Berk-Nash Rationalizability
Ignacio Esponda, Demian Pouzo
TL;DR
This paper develops Berk–Nash rationalizability, a learning-based solution concept for complete-information games under misspecified models. It shows that, when players update beliefs from past actions using data-consistent forecasts, any action played infinitely often must be Berk–Nash rationalizable, yielding convergence-free predictions and strong refinement over correlated rationalizability under correct specification. The framework generalizes to multiplayer games, provides an iterative method to compute the BN rationalizable set, and connects BN rationalizability to classical notions like BP under appropriate conditions, while offering extensions to distributions, mixed strategies, and player-specific histories. Practically, BN rationalizability gives robust long-run predictions without requiring convergence of actions or beliefs, and it sharpens equilibrium predictions when the underlying model is misspecified or partially identified.
Abstract
We study learning in complete-information games, allowing the players' models of their environment to be misspecified. We introduce Berk--Nash rationalizability: the largest self-justified set of actions -- meaning each action in the set is optimal under some belief that is a best fit to outcomes generated by joint play within the set. We show that, in a model where players learn from past actions, every action played (or approached) infinitely often lies in this set.

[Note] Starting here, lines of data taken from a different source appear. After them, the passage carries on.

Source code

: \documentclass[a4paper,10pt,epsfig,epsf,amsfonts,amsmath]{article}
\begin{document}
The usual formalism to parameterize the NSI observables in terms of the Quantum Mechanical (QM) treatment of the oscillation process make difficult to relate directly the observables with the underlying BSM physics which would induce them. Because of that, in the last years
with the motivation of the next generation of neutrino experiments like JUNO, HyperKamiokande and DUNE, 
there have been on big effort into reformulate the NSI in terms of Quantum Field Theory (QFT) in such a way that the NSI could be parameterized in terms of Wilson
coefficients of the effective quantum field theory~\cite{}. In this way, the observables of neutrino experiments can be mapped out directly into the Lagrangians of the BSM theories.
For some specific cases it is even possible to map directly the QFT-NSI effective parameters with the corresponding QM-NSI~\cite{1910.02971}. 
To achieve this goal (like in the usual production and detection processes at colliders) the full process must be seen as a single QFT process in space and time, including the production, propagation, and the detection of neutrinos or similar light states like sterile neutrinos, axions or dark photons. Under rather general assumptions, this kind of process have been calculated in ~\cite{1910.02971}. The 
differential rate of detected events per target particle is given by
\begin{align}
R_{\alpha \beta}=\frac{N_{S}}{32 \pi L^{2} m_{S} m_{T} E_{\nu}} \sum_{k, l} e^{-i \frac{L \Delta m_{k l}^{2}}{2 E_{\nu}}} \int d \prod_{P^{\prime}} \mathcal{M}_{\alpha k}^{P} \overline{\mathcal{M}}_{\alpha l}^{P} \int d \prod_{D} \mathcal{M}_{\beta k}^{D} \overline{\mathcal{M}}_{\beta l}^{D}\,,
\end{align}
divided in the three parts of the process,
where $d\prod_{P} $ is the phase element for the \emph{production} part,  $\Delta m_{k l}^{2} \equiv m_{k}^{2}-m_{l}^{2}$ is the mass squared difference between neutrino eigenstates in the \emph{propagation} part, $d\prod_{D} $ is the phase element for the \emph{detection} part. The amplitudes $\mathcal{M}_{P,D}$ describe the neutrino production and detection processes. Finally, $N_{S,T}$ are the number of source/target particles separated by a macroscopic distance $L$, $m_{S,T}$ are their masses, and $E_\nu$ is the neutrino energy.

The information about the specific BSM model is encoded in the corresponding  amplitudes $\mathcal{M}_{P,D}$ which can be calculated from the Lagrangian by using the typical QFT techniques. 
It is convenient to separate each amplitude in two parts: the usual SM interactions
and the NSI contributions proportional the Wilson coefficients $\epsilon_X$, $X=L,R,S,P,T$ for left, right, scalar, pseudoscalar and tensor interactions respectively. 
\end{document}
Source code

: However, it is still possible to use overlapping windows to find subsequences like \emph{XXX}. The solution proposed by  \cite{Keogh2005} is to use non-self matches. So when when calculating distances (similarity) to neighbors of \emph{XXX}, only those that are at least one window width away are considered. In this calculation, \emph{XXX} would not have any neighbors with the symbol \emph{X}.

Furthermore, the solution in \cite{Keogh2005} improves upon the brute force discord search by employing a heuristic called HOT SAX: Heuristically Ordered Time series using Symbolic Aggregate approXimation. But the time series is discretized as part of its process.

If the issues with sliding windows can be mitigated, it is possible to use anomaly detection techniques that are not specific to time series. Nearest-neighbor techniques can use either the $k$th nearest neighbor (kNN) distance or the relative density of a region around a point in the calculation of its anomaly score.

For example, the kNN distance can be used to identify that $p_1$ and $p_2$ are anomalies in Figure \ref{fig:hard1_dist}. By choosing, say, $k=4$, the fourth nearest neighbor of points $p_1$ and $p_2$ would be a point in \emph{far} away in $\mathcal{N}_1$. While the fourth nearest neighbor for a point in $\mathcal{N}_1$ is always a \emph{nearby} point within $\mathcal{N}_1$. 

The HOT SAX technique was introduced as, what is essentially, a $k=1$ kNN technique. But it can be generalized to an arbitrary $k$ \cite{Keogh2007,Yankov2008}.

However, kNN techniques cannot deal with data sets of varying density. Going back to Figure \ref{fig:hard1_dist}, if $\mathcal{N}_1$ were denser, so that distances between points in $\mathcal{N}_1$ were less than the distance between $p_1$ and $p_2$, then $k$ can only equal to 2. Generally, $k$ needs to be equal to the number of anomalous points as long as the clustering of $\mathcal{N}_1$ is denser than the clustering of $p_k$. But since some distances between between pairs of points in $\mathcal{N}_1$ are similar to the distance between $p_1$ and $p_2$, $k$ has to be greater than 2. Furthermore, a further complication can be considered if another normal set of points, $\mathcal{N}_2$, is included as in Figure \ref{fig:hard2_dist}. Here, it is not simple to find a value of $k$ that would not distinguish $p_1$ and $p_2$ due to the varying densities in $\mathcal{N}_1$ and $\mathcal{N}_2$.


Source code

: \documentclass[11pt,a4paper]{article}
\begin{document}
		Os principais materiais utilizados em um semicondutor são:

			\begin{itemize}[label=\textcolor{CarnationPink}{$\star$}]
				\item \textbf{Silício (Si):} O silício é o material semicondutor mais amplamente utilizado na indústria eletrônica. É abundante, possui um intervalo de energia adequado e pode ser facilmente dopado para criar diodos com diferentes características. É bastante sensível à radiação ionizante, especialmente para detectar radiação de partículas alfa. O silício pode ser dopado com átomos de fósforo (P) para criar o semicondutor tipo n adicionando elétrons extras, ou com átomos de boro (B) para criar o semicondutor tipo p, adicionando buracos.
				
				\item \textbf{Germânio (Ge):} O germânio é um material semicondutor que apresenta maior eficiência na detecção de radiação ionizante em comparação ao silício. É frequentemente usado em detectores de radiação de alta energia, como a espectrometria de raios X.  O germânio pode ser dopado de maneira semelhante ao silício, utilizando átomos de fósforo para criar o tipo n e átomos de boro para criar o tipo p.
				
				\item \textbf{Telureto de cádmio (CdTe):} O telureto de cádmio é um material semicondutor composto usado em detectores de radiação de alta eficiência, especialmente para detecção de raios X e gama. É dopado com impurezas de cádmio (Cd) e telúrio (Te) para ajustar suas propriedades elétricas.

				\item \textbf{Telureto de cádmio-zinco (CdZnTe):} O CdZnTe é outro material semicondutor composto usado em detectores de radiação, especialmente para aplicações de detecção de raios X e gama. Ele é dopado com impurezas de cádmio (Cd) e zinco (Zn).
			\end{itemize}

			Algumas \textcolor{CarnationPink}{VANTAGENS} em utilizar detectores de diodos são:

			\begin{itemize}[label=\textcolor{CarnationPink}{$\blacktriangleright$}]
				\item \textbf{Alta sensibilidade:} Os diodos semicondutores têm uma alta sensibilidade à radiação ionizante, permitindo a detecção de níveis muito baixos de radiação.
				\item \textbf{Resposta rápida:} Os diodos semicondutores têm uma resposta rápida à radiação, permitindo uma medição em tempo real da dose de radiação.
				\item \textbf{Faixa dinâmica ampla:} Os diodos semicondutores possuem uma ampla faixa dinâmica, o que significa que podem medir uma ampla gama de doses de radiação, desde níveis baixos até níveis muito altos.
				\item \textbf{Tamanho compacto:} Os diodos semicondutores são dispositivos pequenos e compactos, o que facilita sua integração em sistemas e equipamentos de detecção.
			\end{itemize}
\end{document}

When players have a correct model of their environment, Berk--Nash rationalizability refines (correlated) rationalizability and coincides with it in two-player games. The concept delivers predictions on long-run behavior regardless of whether actions converge or not, thereby providing a practical alternative to proving convergence or solving complex stochastic learning dynamics. For example, if the rationalizable set is a singleton, actions converge almost surely.